Now the Thomas More Law Center is mounting a petition drive to reinstate the original seal. Richard Thompson, who is with the Michigan-based legal group, says a majority of the L.A. County supervisors acted like puppets of the ACLU.
"We said that by removing the cross from the seal, they were showing a hostility towards Christians and Christian symbols and the history of Los Angeles County, which has a lot to do with the [Catholic] missions that were there for centuries."
As Thompson explains, a petition drive is under way to reverse that vote. If successful, the citizens' movement would change the law in the county to allow the cross to remain on the seal and to take away the power of the County Board of Supervisors from changing the seal. "They will put the power in the voters of the county to amend the seal if they ever choose to do that," he says.
The Law Center, which had filed an application for a restraining order against the change, maintains the supervisors knew the pending petition drive had overwhelming public support. Consequently, they hastened their vote on the new seal, hoping to "sabotage the petition drive and thwart the will of the people," the Center states.

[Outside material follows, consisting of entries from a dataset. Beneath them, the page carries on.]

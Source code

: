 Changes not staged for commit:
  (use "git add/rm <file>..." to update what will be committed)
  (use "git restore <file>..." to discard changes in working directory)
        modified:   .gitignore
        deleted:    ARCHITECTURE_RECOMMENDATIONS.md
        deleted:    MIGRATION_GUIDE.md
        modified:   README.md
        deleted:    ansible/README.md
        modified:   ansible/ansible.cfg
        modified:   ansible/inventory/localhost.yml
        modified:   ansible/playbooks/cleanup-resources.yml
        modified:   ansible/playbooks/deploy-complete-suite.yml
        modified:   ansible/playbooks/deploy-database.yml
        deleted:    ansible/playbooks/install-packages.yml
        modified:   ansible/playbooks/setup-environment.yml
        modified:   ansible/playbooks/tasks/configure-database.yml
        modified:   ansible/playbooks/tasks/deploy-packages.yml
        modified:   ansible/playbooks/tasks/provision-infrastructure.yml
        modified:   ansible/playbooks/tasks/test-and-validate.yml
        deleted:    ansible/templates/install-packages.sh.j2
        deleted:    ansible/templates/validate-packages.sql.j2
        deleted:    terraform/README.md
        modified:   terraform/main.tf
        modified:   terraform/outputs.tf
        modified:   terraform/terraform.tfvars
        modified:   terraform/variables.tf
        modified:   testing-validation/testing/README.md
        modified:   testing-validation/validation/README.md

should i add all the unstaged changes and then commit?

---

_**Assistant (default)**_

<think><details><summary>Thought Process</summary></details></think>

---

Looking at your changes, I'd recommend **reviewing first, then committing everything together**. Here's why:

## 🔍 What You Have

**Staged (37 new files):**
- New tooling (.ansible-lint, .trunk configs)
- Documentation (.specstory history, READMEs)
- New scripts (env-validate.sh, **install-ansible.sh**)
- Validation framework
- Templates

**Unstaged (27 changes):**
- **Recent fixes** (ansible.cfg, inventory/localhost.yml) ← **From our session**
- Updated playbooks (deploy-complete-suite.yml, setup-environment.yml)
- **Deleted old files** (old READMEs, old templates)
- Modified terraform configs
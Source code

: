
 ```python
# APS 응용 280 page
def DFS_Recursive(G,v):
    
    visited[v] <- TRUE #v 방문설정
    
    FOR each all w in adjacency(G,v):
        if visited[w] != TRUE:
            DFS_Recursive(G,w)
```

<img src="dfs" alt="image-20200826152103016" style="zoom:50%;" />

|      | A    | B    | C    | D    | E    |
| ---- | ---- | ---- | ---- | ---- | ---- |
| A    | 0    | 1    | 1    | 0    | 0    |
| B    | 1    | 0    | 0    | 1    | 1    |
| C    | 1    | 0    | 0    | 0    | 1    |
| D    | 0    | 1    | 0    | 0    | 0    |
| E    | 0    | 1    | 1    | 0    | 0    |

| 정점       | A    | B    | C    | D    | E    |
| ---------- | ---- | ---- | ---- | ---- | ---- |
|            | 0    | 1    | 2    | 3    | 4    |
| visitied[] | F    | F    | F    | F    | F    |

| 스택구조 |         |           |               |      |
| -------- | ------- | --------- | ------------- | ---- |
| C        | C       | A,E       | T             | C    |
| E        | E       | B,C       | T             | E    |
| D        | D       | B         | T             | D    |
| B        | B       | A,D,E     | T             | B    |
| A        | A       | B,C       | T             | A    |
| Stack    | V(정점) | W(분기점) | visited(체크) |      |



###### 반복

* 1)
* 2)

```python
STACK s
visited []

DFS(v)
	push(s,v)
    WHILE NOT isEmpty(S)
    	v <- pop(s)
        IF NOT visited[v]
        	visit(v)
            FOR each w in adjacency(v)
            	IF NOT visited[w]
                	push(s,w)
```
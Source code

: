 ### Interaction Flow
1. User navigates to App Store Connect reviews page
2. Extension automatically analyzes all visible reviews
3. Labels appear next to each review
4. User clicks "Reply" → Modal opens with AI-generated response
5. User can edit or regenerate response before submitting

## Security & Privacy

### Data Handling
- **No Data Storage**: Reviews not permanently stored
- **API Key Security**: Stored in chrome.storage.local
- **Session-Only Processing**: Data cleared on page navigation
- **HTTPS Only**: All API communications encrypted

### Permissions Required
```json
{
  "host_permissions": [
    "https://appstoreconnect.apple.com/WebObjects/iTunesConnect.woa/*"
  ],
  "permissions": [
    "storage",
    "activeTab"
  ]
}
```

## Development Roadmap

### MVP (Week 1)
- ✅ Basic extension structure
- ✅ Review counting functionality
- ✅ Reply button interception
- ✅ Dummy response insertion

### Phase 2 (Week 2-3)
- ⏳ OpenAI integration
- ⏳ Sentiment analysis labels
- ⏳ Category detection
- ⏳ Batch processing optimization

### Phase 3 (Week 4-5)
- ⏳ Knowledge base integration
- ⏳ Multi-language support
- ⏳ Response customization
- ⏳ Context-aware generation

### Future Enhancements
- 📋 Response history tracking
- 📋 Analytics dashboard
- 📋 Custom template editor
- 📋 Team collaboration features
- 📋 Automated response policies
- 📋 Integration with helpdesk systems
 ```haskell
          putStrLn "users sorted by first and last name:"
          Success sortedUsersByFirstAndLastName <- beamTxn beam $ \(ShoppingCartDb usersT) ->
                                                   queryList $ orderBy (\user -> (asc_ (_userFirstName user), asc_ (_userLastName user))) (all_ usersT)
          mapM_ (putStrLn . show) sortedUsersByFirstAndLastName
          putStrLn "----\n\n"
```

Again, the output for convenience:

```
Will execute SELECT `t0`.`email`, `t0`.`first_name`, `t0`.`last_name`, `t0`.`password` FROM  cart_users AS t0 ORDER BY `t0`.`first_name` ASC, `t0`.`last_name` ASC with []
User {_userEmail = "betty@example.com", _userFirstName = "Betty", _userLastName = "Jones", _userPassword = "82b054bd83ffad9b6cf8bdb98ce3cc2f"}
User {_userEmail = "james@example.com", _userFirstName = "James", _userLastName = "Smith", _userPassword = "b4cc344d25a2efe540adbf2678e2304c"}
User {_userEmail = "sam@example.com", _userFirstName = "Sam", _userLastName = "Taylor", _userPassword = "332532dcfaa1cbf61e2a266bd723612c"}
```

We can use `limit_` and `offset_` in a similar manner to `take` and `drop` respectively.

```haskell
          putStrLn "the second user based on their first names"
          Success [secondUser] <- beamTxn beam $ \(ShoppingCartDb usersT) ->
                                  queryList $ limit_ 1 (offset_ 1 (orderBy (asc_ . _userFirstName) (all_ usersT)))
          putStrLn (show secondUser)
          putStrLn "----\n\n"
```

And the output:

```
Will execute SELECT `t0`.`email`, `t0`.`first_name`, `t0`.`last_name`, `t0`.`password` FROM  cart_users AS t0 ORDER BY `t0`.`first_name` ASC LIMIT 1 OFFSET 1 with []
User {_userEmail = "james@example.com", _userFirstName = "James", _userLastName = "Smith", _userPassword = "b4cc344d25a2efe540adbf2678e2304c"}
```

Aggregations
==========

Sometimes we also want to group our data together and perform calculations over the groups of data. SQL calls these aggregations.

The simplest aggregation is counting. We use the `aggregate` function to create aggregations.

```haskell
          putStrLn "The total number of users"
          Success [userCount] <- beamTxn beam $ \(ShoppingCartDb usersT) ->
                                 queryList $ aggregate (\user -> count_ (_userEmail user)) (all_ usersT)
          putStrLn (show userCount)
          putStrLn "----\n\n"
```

Robert Muise of the Law Center finds the supervisors' actions indicative of a bias against Christians. "It is remarkable that county officials would be so willing to waste taxpayer money and needlessly expend municipal resources to push ahead with this new seal while this litigation [the restraining order] is pending," he says. "This just further highlights the lengths they will go to advance their anti-Christian agenda."
Those who support the original county seal have until March 1, 2005, to collect 341,000 valid signatures to force the board of supervisors to adopt an ordinance which would require that the original seal with the cross remain the official symbol of the county.